(Records from a collection)
== Segment start ==
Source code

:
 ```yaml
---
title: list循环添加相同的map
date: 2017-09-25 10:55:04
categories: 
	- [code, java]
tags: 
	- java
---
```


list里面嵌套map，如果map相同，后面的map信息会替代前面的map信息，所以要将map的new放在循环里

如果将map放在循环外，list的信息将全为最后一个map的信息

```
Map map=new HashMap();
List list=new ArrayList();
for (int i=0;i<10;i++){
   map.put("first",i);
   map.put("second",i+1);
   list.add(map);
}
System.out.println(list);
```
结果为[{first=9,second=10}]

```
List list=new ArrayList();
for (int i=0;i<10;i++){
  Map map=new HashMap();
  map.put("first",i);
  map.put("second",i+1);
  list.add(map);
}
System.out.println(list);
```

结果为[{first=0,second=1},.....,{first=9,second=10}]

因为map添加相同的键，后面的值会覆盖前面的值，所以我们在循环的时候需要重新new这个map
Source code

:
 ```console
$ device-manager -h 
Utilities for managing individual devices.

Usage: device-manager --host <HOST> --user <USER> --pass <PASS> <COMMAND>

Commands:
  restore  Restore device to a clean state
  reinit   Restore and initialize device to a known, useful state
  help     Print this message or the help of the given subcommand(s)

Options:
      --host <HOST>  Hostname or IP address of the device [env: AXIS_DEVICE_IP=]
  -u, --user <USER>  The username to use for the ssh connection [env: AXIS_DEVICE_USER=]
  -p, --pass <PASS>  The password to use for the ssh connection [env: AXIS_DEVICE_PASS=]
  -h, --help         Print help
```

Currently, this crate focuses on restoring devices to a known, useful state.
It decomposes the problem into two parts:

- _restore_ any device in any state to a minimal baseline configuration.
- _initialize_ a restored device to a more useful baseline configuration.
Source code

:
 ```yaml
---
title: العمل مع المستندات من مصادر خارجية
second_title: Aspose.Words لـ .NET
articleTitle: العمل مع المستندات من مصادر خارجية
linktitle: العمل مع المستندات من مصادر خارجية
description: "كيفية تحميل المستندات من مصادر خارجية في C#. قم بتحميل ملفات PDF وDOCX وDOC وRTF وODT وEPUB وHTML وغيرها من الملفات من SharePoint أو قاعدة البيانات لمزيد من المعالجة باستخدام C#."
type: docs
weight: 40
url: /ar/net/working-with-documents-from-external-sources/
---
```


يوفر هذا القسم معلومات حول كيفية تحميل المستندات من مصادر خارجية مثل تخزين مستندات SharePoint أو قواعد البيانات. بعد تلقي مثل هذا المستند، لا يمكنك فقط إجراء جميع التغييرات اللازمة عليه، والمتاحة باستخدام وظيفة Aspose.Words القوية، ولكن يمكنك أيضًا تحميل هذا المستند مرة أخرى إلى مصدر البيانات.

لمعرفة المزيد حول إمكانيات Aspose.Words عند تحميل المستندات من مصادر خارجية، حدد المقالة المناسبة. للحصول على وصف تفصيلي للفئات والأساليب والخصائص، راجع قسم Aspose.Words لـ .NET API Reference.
== Segment end ==
== Segment start ==
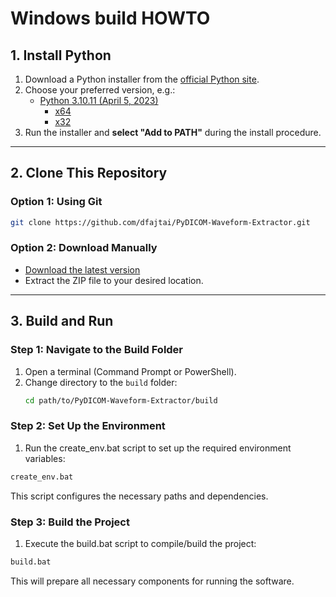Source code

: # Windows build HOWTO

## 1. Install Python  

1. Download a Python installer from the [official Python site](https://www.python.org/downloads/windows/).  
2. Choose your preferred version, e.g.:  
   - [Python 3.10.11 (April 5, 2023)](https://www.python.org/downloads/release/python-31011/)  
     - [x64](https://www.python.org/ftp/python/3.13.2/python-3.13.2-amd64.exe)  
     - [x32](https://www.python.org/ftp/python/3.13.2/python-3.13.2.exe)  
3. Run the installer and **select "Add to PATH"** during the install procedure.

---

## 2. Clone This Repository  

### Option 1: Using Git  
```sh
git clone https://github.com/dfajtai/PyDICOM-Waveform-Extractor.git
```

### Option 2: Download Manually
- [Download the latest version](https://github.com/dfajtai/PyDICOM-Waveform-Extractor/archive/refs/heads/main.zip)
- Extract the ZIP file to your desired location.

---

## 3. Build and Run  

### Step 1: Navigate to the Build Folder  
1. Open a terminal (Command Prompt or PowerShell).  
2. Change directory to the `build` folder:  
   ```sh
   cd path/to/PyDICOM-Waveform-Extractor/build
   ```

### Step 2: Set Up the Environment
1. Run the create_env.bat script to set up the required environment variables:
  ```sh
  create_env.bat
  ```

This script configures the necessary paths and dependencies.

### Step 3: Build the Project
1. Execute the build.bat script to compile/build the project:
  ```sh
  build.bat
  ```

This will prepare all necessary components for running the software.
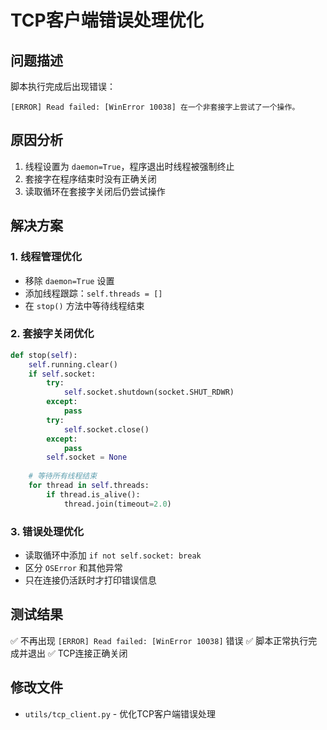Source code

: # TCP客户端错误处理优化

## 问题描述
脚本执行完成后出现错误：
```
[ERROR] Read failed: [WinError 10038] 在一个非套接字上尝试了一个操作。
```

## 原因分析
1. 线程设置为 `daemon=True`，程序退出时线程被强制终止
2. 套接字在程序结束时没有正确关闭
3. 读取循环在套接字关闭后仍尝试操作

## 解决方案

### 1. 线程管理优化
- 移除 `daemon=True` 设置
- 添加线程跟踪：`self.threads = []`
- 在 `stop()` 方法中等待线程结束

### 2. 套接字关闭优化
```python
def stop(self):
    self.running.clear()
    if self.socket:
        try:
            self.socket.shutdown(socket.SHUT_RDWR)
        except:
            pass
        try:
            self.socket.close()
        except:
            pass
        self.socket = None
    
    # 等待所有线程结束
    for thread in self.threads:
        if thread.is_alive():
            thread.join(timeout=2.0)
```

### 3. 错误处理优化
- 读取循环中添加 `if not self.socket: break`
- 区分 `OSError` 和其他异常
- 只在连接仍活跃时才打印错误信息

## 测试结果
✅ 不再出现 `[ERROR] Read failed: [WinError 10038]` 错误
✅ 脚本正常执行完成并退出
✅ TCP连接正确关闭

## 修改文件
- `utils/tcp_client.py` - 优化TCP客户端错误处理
== Segment end ==
== Segment start ==
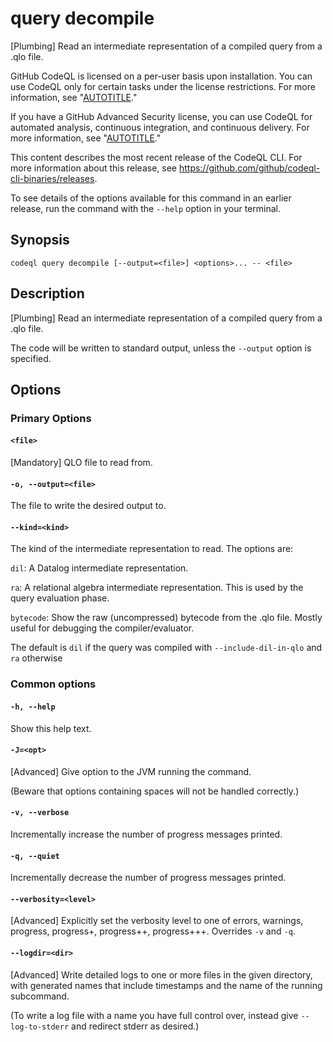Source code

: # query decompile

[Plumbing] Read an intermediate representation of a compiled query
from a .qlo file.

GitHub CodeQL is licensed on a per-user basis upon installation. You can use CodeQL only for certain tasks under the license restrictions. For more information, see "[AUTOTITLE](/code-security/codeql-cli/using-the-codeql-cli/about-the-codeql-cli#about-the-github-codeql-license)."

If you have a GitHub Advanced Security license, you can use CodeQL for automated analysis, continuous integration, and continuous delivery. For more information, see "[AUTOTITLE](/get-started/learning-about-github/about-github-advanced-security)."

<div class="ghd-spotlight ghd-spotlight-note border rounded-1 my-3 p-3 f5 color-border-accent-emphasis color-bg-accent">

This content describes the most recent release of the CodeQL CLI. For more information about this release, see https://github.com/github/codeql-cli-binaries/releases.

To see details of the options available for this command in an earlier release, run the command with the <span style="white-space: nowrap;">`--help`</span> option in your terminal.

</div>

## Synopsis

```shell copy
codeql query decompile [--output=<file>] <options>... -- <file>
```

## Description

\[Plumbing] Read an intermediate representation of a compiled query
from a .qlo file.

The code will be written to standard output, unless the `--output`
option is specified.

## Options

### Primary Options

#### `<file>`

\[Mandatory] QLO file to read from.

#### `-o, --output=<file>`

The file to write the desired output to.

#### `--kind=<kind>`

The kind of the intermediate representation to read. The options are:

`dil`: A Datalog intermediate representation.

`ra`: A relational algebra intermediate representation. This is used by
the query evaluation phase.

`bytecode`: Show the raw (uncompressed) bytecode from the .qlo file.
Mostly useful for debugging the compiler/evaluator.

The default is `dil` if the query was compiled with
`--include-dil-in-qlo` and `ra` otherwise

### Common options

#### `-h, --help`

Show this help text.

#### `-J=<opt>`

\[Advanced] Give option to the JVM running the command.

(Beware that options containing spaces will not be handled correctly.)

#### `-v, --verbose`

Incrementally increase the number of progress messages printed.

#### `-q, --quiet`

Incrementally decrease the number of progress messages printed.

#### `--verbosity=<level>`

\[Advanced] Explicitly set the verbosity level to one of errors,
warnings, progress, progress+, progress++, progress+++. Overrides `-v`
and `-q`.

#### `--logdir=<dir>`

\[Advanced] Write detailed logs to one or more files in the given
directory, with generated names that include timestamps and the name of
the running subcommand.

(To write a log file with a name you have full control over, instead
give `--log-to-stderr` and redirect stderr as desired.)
== Segment end ==
### PROBLEM REQUIREMENTS:
Reply with the number of lines in the data that include the string "Step" and nothing else.

### COMPLETED TASK:
3